Isso é o que muitos chamam de “alfabetização visual”. Eu, particularmente, não gosto do termo porque faz muita referência a um alfabeto verbal, que, em minha opinião, é outro tipo de leitura bastante diferente. Imagens são um tipo de texto (ou código, como aninha prefere chamar), um tipo de linguagem distinto. O que acontece é que, vivemos num mundo cheio de imagens e produzimos imagens. Todos nós: fotógrafos ou não. Porém, não conseguimos ler as nossas próprias imagens (identificar referências, escolhas técnicas, expressões), muito menos a dos outros. E quando somos colocados diante de uma oficina que nos propõe exercitar essa leitura ou essa identificação, ficamos sem saber como isso deve ser feito. É complicado. Fotografia, particularmente, habita esferas múltiplas e tem funções diferentes a partir dos seus usos e contextos. Não dá pra propor uma alfabeto, porque não há uma forma única de ler. É como interpretar um poema do mesmo jeito que se interpreta o mesmo texto se ele tiver localizado em um manual de instruções. Não dá pra ter o mesmo olhar. É preciso ter senso crítico, estético, psicanalítico, histórico. É preciso viver num mundo menos ignorante pra conseguir entender tudo isso. É preciso aprender a ler imagens, só que na escola só nos ensinam o abc (e nem pra ensinar a ler verbo direito isso serve)… Falta nos darem bagagem para termos senso crítico.
Que bom que esses diálogos continuam.
Um ponto que eu colocaria, para alimentar a fogueira, seria … a gente deve pensar a experiência coletiva – independente se organizada ou não – como síntese ou como abertura? Penso mais numa perspectiva de abertura a novas ligações do que algo mais centrípeto de convergência… embora não deixe de ser em alguma medida.
além da lógica ainda majoritariamente individualista que rege a produção e o mercado fotográfico e da defasagem na educação em prol da construção de um senso mais crítico e multidisciplinar, eu acrescentaria uma outra questão: a arte como manifestação elitista.
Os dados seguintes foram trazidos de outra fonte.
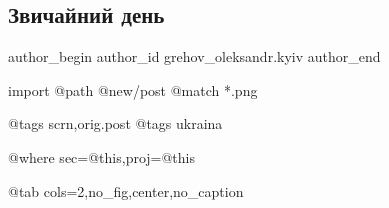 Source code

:  
 
 
 
 
 
\subsection{Звичайний день}
\label{sec:20_11_2022.fb.grehov_oleksandr.kyiv.1.zvychajnyj_den}
 
\ifcmt
 author_begin
   author_id grehov_oleksandr.kyiv
 author_end
\fi

\ifcmt
  import
    @path @new/post
    @match *.png

    @tags scrn,orig.post
    @tags ukraina

    @where sec=@this,proj=@this
  
    @tab cols=2,no_fig,center,no_caption
\fi
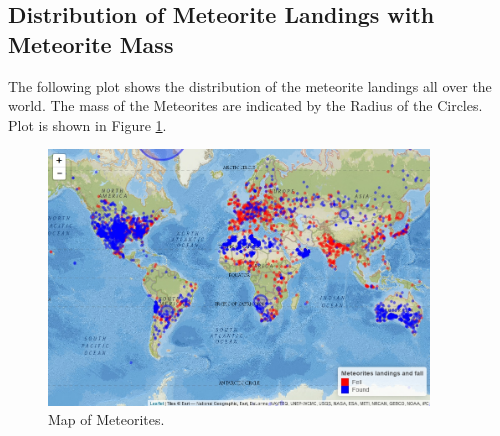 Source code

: \subsection{Distribution of Meteorite Landings with Meteorite Mass}
The following plot shows the distribution of the meteorite landings all over the world. The mass of the Meteorites are indicated by the Radius of the Circles. Plot is shown in Figure \ref{fig:fig14}.
\begin{figure}
	\centering
	\includegraphics[width=0.9\textwidth]{Figures/14MapOfMeteorites.jpeg}
	\caption{\label{fig:fig14} Map of Meteorites.}
\end{figure}

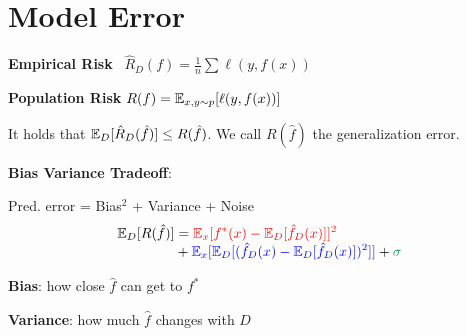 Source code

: \section*{Model Error}

\textbf{Empirical Risk} \quad \ $\hat R_D(f) = \frac{1}{n} \sum \mathcal \ell(y, f(x))$

\textbf{Population Risk} \quad $R(f) = \mathbb{E}_{x,y \sim p}[\ell(y, f(x))]$

It holds that $\mathbb{E}_D[\hat R_D (\hat f)] \leq R(\hat f)$. We call $R(\hat f)$ the generalization error.

\textbf{Bias Variance Tradeoff}:

Pred. error = \color{red} Bias$^2$ \color{black} + \color{blue} Variance \color{black} + \color{ForestGreen} Noise \color{black}
\begin{align*}
	\E_D[R(\hat f)] &= \color{red} \E_x[f^*(x) - \E_D[\hat f_D(x)]]^2 \\[-4pt]
 	&+ \color{blue} \E_x[\E_D[(\hat f_D(x) - \E_D[\hat f_D(x)])^2]] \color{black}  + \color{ForestGreen} \sigma
\end{align*}

\textbf{Bias}: how close $\hat f$ can get to $f^*$

\textbf{Variance}: how much $\hat f$ changes with $D$
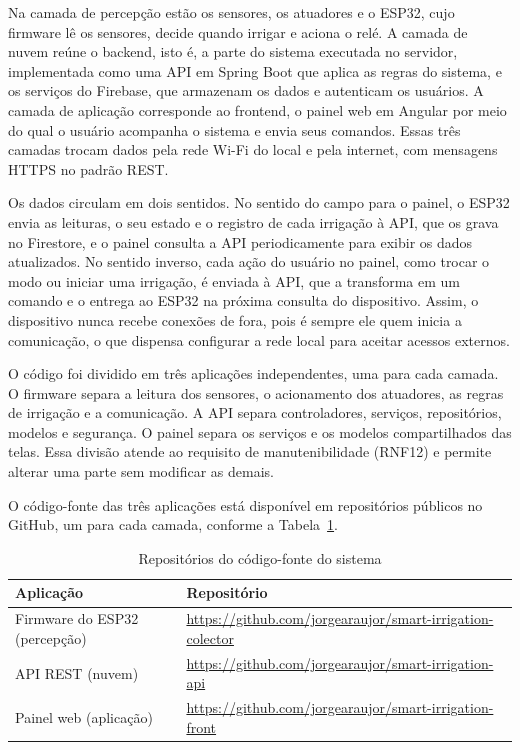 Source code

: Na camada de percepção estão os sensores, os atuadores e o ESP32, cujo firmware lê os sensores, decide quando irrigar e aciona o relé. A camada de nuvem reúne o backend, isto é, a parte do sistema executada no servidor, implementada como uma API em Spring Boot que aplica as regras do sistema, e os serviços do Firebase, que armazenam os dados e autenticam os usuários. A camada de aplicação corresponde ao frontend, o painel web em Angular por meio do qual o usuário acompanha o sistema e envia seus comandos. Essas três camadas trocam dados pela rede Wi-Fi do local e pela internet, com mensagens HTTPS no padrão REST.

Os dados circulam em dois sentidos. No sentido do campo para o painel, o ESP32 envia as leituras, o seu estado e o registro de cada irrigação à API, que os grava no Firestore, e o painel consulta a API periodicamente para exibir os dados atualizados. No sentido inverso, cada ação do usuário no painel, como trocar o modo ou iniciar uma irrigação, é enviada à API, que a transforma em um comando e o entrega ao ESP32 na próxima consulta do dispositivo. Assim, o dispositivo nunca recebe conexões de fora, pois é sempre ele quem inicia a comunicação, o que dispensa configurar a rede local para aceitar acessos externos.

O código foi dividido em três aplicações independentes, uma para cada camada. O firmware separa a leitura dos sensores, o acionamento dos atuadores, as regras de irrigação e a comunicação. A API separa controladores, serviços, repositórios, modelos e segurança. O painel separa os serviços e os modelos compartilhados das telas. Essa divisão atende ao requisito de manutenibilidade (RNF12) e permite alterar uma parte sem modificar as demais.

O código-fonte das três aplicações está disponível em repositórios públicos no GitHub, um para cada camada, conforme a Tabela~\ref{tab:repositorios}.

\begin{table}[!htbp]
  \centering
  \caption{Repositórios do código-fonte do sistema}
  \label{tab:repositorios}
  \small
  \renewcommand{\arraystretch}{1.2}
  \begin{tabularx}{\textwidth}{>{\raggedright\arraybackslash}p{3.6cm}
                               >{\raggedright\arraybackslash}X}
    \hline
    \textbf{Aplicação} & \textbf{Repositório} \\
    \hline
    Firmware do ESP32 (percepção) & \url{https://github.com/jorgearaujor/smart-irrigation-colector} \\
    API REST (nuvem) & \url{https://github.com/jorgearaujor/smart-irrigation-api} \\
    Painel web (aplicação) & \url{https://github.com/jorgearaujor/smart-irrigation-front} \\
    \hline
  \end{tabularx}
\end{table}

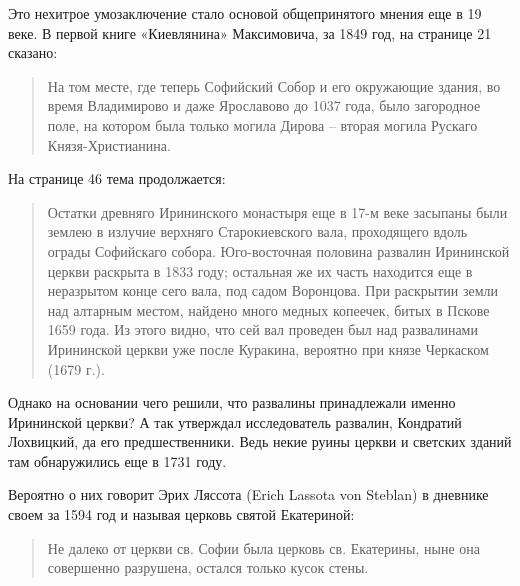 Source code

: Это нехитрое умозаключение стало основой общепринятого мнения еще в 19 веке. В первой книге «Киевлянина» Максимовича, за 1849 год, на странице 21 сказано:

\begin{quotation}
На том месте, где теперь Софийский Собор и его окружающие здания, во время Владимирово и даже Ярославово до 1037 года, было загородное поле, на котором была только могила Дирова – вторая могила Рускаго Князя-Христианина.
\end{quotation}

На странице 46 тема продолжается:

\begin{quotation}
Остатки древняго Ирининского монастыря еще в 17-м веке засыпаны были землею в излучие верхняго Старокиевского вала, проходящего вдоль ограды Софийскаго собора. Юго-восточная половина развалин Ирининской церкви раскрыта в 1833 году; остальная же их часть находится еще в неразрытом конце сего вала, под садом Воронцова. При раскрытии земли над алтарным местом, найдено много медных копеечек, битых в Пскове 1659 года. Из этого видно, что сей вал проведен был над развалинами Ирининской церкви уже после Куракина, вероятно при князе Черкаском (1679 г.).
\end{quotation}

Однако на основании чего решили, что развалины принадлежали именно Ирининской церкви? А так утверждал исследователь развалин, Кондратий Лохвицкий, да его предшественники. Ведь некие руины церкви и светских зданий там обнаружились еще в 1731 году.

Вероятно о них говорит Эрих Ляссота (Erich Lassota von Steblan) в дневнике своем за 1594 год и называя церковь святой Екатериной:

\begin{quotation}
Не далеко от церкви св. Софии была церковь св. Екатерины, ныне она совершенно разрушена, остался только кусок стены.
\end{quotation}

 

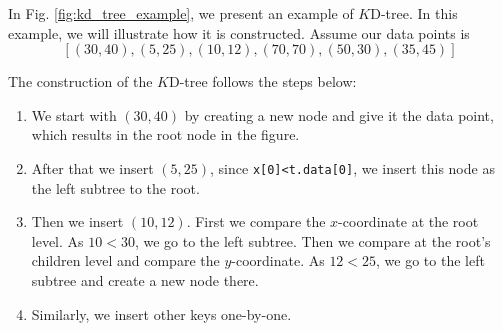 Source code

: \begin{mscexample}
	In Fig. \ref{fig:kd_tree_example}, we present an example of $K$D-tree. In this example, we will illustrate how it is constructed. Assume our data points is $$[(30,40), (5,25), (10,12), (70,70), (50,30), (35,45)]$$
	
	The construction of the $K$D-tree follows the steps below:
	
	\begin{enumerate}
		\item We start with $(30,40)$ by creating a new node and give it the data point, which results in the root node in the figure.
		\item After that we insert $(5,25)$, since \texttt{x[0]<t.data[0]}, we insert this node as the left subtree to the root.
		\item Then we insert $(10, 12)$. First we compare the $x$-coordinate at the root level. As $10<30$, we go to the left subtree. Then we compare at the root's children level and compare the $y$-coordinate. As $12<25$, we go to the left subtree and create a new node there.
		\item Similarly, we insert other keys one-by-one.
	\end{enumerate}
	
\end{mscexample} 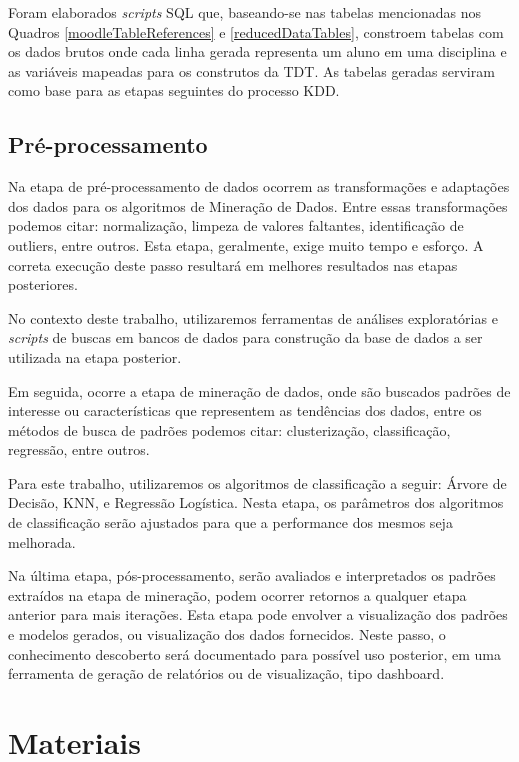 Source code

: Foram elaborados \textit{scripts} SQL que, baseando-se nas tabelas mencionadas
nos Quadros \ref{moodleTableReferences} e \ref{reducedDataTables}, constroem
tabelas com os dados brutos onde cada linha gerada representa um aluno em uma
disciplina e as variáveis mapeadas para os construtos da TDT. As tabelas geradas
serviram como base para as etapas seguintes do processo KDD.

\subsection{Pré-processamento}

Na etapa de pré-processamento de dados ocorrem as transformações e adaptações
dos dados para os algoritmos de Mineração de Dados. Entre essas transformações
podemos citar: normalização, limpeza de valores faltantes, identificação de
outliers, entre outros. Esta etapa, geralmente, exige muito tempo e esforço. A
correta execução deste passo resultará em melhores resultados nas etapas
posteriores.

No contexto deste trabalho, utilizaremos ferramentas de análises exploratórias e
\textit{scripts} de buscas em bancos de dados para construção da base de dados a
ser utilizada na etapa posterior.

Em seguida, ocorre a etapa de mineração de dados, onde são buscados padrões de
interesse ou características que representem as tendências dos dados, entre os
métodos de busca de padrões podemos citar: clusterização, classificação,
regressão, entre outros.

Para este trabalho, utilizaremos os algoritmos de classificação a seguir: Árvore
de Decisão, KNN, e Regressão Logística. Nesta etapa, os parâmetros dos
algoritmos de classificação serão ajustados para que a performance dos mesmos
seja melhorada.

Na última etapa, pós-processamento, serão avaliados e interpretados os padrões
extraídos na etapa de mineração, podem ocorrer retornos a qualquer etapa
anterior para mais iterações. Esta etapa pode envolver a visualização dos
padrões e modelos gerados, ou visualização dos dados fornecidos. Neste passo, o
conhecimento descoberto será documentado para possível uso posterior, em uma
ferramenta de geração de relatórios ou de visualização, tipo dashboard.

\section{Materiais}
importantes mostras fotográficas, na grande maioria dos casos, são expostas em redutos artísticos ou locais de pequena circulação de pessoas, cujo público costuma ser sempre o mesmo: fotógrafos e outros pequenos grupos de pessoas apreciadoras de artes visuais. tem que parar com isso. de alguma forma, o tempo de exposição do que é produzido com qualidade, a fotografia que faz pensar, deveria ser alternado entre a permanência nesses locais já citados e espaços de grande circulação de pessoas, como praças, shoppings, etc. coisas assim já rolam por aí, mas estão longe de ser uma prática comum. num primeiro momento dentro de um processo de transformação, a fotografia tem que ir aonde o povão tá, não o contrário.